I'm looking for a html sanitizer which I can call per API to sanitise strings which I get from my webapp. Are there some useful easy to use libs available? Does anyone knows maybe one or two?

I don't need something big it just must be able to find unclosed tags and close them.

Answer 1

https://github.com/OWASP/java-html-sanitizer is now marked ready for production use.

A fast and easy to configure HTML Sanitizer written in Java which lets you include HTML authored by third-parties in your web application while protecting against XSS.

You can use prepackaged policies

Sanitizers.FORMATTING.and(Sanitizers.LINKS)

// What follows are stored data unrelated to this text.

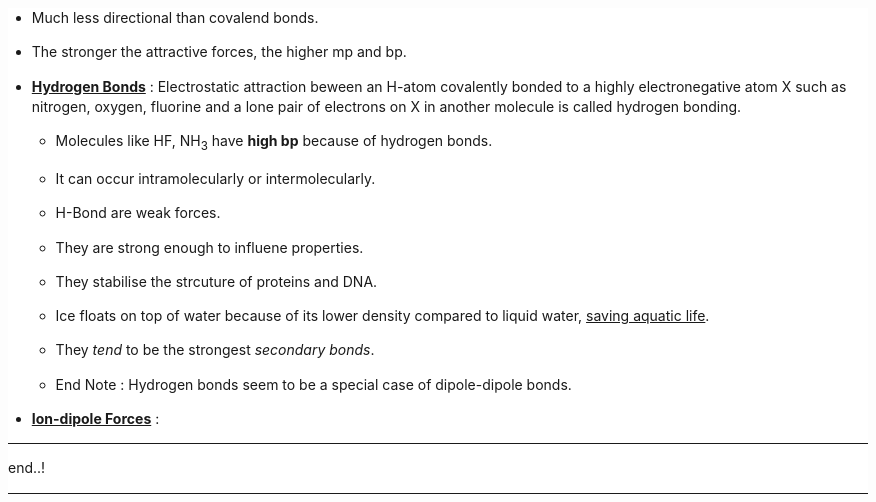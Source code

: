 - Much less directional than covalend bonds.

- The stronger the attractive forces, the higher mp and bp.

- <u>**Hydrogen Bonds**</u> : Electrostatic attraction beween an H-atom covalently bonded to a highly electronegative atom X such as nitrogen, oxygen, fluorine and a lone pair of electrons on X in another molecule is called hydrogen bonding.
  
  - Molecules like HF, NH<sub>3</sub> have **high bp** because of hydrogen bonds.
  
  - It can occur intramolecularly or intermolecularly.
  
  - H-Bond are weak forces.
  
  - They are strong enough to influene properties.
  
  - They stabilise the strcuture of proteins and DNA.
  
  - Ice floats on top of water because of its lower density compared to liquid water, <u>saving aquatic life</u>.
  
  - They *tend* to be the strongest *secondary bonds*.
  
  - End Note : Hydrogen bonds seem to be a special case of dipole-dipole bonds.

- **<u>Ion-dipole Forces</u>** : 
  
  
  
  









---

<span style="text-align:center;">end..!</span>

---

or the tests show how you can configure your own easily:

new HtmlPolicyBuilder()
    .allowElements("a")
    .allowUrlProtocols("https")
    .allowAttributes("href").onElements("a")
    .requireRelNofollowOnLinks()

or write custom policies to do things like changing h1s to divs with a certain class:

new HtmlPolicyBuilder()
    .allowElements("h1", "p")
    .allowElements(
        new ElementPolicy() {
          public String apply(String elementName, List<String> attrs) {
            attrs.add("class");
            attrs.add("header-" + elementName);
            return "div";
          }
        }, "h1"))

Answer 2

JTidy may help you.

Answer 3

The HTML Parser JSoup also supports sanitisation by policy: http://jsoup.org/cookbook/cleaning-html/whitelist-sanitizer

Answer 4

Apart from JTidy you can also take a look at:
Nekohtml
TagSoup
Getting text in HTmL document

Answer 5

http://roberto.open-lab.com/2009/11/05/a-java-html-sanitizer-also-against-xss/